[Stored data entries]
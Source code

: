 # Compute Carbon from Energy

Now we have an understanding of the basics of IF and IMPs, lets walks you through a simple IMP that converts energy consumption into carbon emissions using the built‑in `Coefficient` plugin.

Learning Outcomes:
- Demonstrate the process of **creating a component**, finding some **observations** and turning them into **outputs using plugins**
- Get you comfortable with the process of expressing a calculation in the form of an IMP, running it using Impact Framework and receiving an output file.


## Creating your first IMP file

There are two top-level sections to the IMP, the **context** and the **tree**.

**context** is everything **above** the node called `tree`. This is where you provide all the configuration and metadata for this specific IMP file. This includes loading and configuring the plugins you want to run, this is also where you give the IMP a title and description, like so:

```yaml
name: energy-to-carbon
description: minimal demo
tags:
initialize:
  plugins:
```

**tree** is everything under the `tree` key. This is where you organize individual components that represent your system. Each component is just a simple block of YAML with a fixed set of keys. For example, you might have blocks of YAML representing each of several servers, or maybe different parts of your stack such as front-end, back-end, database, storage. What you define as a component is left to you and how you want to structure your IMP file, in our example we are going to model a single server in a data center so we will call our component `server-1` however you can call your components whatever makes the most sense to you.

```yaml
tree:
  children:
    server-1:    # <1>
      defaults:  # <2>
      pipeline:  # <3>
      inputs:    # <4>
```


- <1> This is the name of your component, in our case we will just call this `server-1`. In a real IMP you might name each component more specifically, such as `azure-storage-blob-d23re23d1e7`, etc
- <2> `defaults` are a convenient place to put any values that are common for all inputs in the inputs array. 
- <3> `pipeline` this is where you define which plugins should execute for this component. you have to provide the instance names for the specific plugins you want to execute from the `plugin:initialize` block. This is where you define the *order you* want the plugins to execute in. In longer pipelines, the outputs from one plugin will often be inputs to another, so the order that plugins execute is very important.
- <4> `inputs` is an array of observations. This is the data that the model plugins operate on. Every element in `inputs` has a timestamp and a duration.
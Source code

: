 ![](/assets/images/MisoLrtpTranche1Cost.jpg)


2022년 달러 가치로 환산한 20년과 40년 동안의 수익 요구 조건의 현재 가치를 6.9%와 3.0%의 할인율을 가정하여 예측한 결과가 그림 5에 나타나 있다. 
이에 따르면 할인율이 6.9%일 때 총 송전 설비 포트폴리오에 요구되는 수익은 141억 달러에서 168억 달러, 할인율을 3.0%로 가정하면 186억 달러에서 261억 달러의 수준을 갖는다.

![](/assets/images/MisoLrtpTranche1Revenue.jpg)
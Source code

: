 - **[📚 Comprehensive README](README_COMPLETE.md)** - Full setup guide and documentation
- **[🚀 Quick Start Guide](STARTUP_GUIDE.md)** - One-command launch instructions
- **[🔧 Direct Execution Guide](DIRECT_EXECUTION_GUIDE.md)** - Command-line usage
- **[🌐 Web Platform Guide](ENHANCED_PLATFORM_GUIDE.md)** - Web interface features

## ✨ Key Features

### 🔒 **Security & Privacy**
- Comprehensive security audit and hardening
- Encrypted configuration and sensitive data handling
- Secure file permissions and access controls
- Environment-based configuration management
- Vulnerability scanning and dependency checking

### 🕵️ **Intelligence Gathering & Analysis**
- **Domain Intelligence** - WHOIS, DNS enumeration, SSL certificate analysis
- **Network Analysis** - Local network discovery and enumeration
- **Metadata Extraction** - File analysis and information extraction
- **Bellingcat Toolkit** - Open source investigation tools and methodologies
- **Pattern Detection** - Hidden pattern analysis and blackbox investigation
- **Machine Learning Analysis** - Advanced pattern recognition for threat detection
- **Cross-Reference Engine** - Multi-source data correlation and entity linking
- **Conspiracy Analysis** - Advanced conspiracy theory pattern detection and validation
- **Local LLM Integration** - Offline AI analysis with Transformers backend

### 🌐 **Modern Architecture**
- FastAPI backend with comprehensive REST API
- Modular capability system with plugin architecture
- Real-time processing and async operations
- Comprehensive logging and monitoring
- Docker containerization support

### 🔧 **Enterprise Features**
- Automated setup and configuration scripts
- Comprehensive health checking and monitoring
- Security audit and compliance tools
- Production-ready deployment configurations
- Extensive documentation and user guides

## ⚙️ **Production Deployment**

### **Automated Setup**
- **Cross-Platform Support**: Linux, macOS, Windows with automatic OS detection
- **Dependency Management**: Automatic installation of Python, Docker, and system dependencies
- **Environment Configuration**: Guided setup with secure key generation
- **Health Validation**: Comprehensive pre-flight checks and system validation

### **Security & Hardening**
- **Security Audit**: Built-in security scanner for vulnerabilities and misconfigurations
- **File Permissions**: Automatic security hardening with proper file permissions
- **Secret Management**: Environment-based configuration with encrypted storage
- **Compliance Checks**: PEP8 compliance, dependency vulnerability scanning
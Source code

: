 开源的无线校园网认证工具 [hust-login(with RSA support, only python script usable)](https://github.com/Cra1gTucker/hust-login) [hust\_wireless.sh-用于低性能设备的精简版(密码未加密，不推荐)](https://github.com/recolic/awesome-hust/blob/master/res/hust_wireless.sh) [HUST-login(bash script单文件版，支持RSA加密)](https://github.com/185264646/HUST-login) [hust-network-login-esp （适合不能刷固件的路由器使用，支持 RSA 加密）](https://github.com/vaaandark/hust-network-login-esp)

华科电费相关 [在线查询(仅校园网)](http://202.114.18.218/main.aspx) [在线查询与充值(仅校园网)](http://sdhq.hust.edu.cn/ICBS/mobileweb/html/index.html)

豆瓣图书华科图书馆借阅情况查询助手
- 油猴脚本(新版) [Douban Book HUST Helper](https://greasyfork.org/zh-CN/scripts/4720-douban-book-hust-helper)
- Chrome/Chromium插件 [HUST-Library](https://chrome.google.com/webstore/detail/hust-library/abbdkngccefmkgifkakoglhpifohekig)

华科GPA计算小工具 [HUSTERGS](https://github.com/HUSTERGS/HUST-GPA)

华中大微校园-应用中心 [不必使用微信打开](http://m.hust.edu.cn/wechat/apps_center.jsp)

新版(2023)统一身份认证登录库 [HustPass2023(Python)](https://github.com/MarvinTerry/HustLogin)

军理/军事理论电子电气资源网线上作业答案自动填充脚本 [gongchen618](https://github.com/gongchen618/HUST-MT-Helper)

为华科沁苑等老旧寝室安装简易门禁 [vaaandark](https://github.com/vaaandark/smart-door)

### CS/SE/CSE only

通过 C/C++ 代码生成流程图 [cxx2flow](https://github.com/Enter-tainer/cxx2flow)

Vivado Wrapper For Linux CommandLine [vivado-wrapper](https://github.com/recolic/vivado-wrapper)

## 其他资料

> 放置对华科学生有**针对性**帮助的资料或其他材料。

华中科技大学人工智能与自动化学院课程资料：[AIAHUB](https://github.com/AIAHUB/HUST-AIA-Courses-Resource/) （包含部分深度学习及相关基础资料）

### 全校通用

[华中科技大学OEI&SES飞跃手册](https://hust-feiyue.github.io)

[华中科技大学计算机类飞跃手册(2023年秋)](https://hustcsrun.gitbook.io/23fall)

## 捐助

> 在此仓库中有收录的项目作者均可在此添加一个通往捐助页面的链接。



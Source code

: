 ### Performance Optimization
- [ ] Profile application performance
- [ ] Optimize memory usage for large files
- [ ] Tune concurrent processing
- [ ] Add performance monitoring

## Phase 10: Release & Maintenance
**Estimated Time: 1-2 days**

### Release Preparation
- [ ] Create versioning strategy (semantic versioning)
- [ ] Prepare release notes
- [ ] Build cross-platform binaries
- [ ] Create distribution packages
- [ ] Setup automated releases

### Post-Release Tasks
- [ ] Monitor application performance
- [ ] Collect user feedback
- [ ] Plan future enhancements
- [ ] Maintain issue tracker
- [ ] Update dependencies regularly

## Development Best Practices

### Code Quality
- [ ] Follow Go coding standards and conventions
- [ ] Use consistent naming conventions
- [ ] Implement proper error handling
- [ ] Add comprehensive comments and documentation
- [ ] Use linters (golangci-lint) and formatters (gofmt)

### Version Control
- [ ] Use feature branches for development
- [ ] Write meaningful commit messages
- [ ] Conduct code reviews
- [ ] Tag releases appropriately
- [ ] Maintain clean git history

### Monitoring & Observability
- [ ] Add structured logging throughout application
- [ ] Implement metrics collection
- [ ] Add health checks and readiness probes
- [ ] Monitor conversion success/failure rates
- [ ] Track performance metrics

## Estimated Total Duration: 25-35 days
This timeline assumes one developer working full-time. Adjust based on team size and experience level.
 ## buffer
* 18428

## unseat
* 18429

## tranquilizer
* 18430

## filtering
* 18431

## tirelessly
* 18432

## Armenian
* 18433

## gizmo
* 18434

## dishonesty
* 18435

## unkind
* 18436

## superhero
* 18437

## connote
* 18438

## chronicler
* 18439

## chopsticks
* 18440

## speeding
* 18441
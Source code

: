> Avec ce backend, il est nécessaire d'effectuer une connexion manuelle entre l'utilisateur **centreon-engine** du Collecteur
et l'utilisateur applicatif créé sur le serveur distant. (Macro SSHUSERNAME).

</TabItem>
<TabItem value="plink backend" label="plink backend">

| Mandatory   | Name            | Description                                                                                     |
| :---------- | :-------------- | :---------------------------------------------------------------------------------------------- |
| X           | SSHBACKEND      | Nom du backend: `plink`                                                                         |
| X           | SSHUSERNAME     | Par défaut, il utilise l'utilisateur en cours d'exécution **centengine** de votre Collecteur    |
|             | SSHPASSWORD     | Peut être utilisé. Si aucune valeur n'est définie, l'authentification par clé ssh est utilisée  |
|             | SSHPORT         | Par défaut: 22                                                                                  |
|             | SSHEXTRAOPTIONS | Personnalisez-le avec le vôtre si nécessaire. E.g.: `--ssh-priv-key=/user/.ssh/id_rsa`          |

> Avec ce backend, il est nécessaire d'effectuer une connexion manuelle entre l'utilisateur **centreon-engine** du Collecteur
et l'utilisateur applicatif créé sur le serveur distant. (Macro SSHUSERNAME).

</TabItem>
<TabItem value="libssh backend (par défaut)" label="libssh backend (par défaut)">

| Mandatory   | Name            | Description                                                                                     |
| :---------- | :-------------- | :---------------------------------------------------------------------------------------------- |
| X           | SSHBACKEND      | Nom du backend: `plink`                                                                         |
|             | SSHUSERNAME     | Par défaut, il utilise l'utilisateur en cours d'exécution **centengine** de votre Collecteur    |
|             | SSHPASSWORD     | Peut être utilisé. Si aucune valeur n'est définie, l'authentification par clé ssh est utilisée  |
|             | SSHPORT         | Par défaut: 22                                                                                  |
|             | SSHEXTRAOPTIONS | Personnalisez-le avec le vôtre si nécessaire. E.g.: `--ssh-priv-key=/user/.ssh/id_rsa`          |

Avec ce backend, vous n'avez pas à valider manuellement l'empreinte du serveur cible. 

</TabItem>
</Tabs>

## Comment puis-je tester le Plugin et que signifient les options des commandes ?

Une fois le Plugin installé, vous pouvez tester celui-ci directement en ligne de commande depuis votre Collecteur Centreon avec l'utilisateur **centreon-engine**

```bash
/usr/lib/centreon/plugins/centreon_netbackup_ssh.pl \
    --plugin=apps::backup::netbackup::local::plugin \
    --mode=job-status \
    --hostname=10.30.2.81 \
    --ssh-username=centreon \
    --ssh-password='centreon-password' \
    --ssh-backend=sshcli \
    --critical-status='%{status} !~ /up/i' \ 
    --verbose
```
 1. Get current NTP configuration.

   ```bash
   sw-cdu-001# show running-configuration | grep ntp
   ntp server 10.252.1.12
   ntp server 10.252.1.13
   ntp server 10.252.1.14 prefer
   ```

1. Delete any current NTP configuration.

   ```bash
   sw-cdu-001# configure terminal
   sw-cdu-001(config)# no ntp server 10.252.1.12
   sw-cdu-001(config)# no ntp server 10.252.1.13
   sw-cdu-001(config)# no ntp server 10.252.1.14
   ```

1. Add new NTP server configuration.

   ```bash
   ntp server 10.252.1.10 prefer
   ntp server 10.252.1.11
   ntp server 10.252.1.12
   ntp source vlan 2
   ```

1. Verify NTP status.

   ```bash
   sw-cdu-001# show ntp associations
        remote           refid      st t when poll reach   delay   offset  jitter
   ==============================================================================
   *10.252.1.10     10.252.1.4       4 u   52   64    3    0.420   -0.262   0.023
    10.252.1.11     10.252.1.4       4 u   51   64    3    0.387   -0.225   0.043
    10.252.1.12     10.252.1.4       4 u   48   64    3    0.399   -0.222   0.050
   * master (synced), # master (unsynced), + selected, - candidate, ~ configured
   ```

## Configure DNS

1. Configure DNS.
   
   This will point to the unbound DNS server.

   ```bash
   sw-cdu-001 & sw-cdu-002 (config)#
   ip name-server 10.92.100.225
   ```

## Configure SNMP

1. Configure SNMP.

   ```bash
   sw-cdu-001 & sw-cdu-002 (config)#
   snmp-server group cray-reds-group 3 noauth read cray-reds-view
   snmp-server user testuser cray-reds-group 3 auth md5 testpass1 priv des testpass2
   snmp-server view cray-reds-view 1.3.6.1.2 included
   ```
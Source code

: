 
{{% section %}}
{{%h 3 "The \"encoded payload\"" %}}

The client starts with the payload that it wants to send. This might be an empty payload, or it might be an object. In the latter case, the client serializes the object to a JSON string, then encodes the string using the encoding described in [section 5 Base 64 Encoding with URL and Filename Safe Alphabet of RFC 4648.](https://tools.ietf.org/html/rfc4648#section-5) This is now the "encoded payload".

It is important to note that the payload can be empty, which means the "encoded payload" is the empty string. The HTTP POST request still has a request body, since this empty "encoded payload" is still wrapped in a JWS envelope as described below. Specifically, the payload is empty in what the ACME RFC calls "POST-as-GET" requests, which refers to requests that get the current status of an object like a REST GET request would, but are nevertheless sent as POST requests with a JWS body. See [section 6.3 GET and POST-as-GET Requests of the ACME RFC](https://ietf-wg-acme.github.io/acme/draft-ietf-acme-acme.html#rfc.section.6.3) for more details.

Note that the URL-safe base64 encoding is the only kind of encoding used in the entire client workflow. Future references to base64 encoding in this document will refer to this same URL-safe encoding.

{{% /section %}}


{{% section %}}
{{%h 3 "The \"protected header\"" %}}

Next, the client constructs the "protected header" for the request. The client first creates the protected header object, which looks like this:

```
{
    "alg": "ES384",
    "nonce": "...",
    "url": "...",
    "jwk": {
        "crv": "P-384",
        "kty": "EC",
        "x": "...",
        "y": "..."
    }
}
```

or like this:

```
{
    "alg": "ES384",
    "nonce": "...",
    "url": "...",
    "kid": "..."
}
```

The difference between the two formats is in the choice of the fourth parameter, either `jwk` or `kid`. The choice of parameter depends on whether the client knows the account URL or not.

## PROBLEM REQUIREMENTS
From the records above, copy only the lines starting with the line that holds "### 🕵️ **Intelligence Gathering & Analysis**" and going on through the line that holds "- **Metadata Extraction**", exactly as written.

## SOLUTION TO THE EXERCISE
### 🕵️ **Intelligence Gathering & Analysis**
- **Domain Intelligence** - WHOIS, DNS enumeration, SSL certificate analysis
- **Network Analysis** - Local network discovery and enumeration
- **Metadata Extraction** - File analysis and information extraction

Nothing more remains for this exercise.